Serious misunderstandings may be stopping young women from
breastfeeding, according the Department of Health.
A survey of over 1000 women for National Breastfeeding Awareness
Week found mistaken beliefs to be widespread, especially among the
young. More than one in three women believes that infant formula is
very similar to breast milk, although in fact it lacks many of the
valuable ingredients of breast milk including the antibodies.
“Breast milk is designed for each individual baby and
changes over time, “ says the DoH.
The UK has one of the lowest breastfeeding rates in Europe.

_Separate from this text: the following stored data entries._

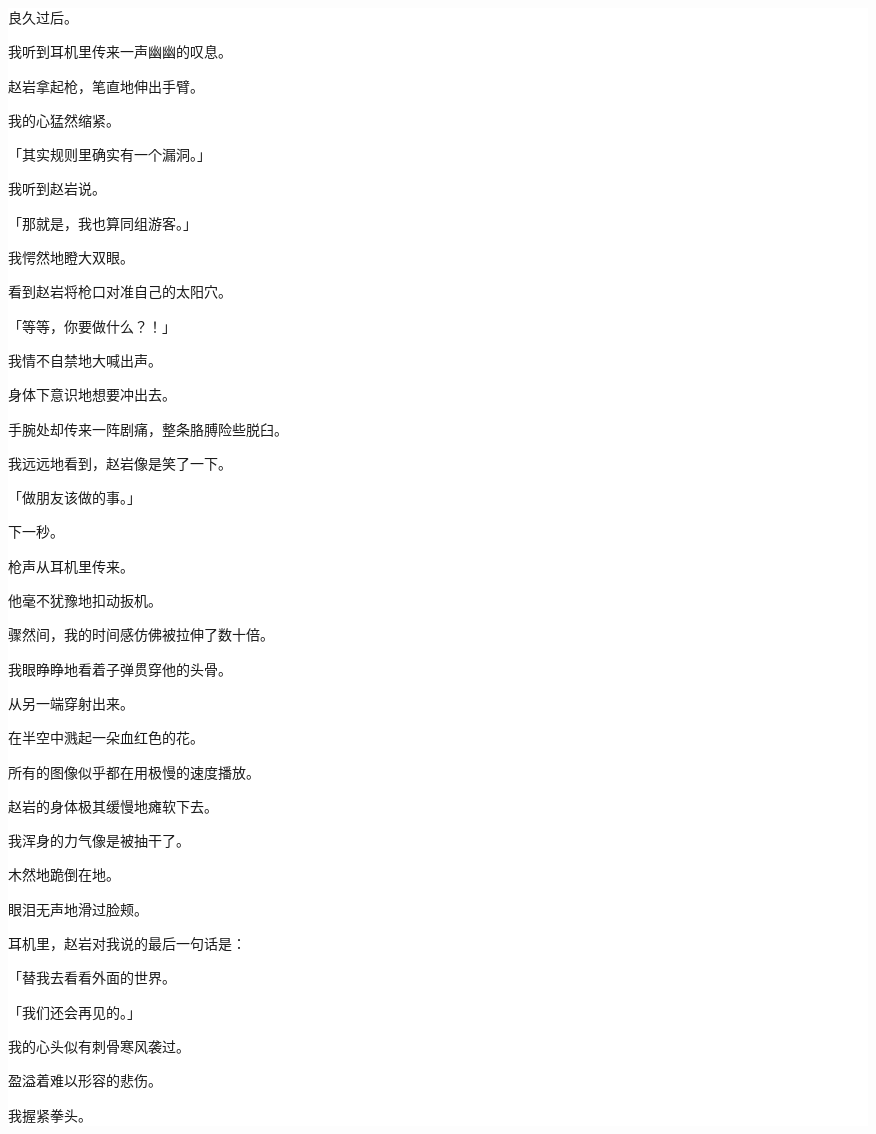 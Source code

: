 良久过后。

我听到耳机里传来一声幽幽的叹息。

赵岩拿起枪，笔直地伸出手臂。

我的心猛然缩紧。

「其实规则里确实有一个漏洞。」

我听到赵岩说。

「那就是，我也算同组游客。」

我愕然地瞪大双眼。

看到赵岩将枪口对准自己的太阳穴。

「等等，你要做什么？！」

我情不自禁地大喊出声。

身体下意识地想要冲出去。

手腕处却传来一阵剧痛，整条胳膊险些脱臼。

我远远地看到，赵岩像是笑了一下。

「做朋友该做的事。」

下一秒。

枪声从耳机里传来。

他毫不犹豫地扣动扳机。

骤然间，我的时间感仿佛被拉伸了数十倍。

我眼睁睁地看着子弹贯穿他的头骨。

从另一端穿射出来。

在半空中溅起一朵血红色的花。

所有的图像似乎都在用极慢的速度播放。

赵岩的身体极其缓慢地瘫软下去。

我浑身的力气像是被抽干了。

木然地跪倒在地。

眼泪无声地滑过脸颊。

耳机里，赵岩对我说的最后一句话是：

「替我去看看外面的世界。

「我们还会再见的。」

我的心头似有刺骨寒风袭过。

盈溢着难以形容的悲伤。

我握紧拳头。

Twenty nine per cent of mothers never even try it, compared to 2
per cent in Sweden. Among mothers under 25, more than 40 per cent
never try breastfeeding.
The survey found that one in five young women aged 16 to 24
years believes that breastfeeding would spoil their figure, though
according to the DoH it does not affect breast shape in the long
term, helps the womb return to its normal shape and uses up an
extra 500 calories a day.
Public attitudes to breastfeeding are much more tolerant than
most women believe, with surveys indicating that 84 per cent
believe it is fine for mothers to breastfeed discretely in front of
Give it a Go is the theme of National Breastfeeding week this
year. The campaign will focus on encouraging those with the lowest
breastfeeding rates, including young mothers and those in
disadvantaged areas, to start breastfeeding.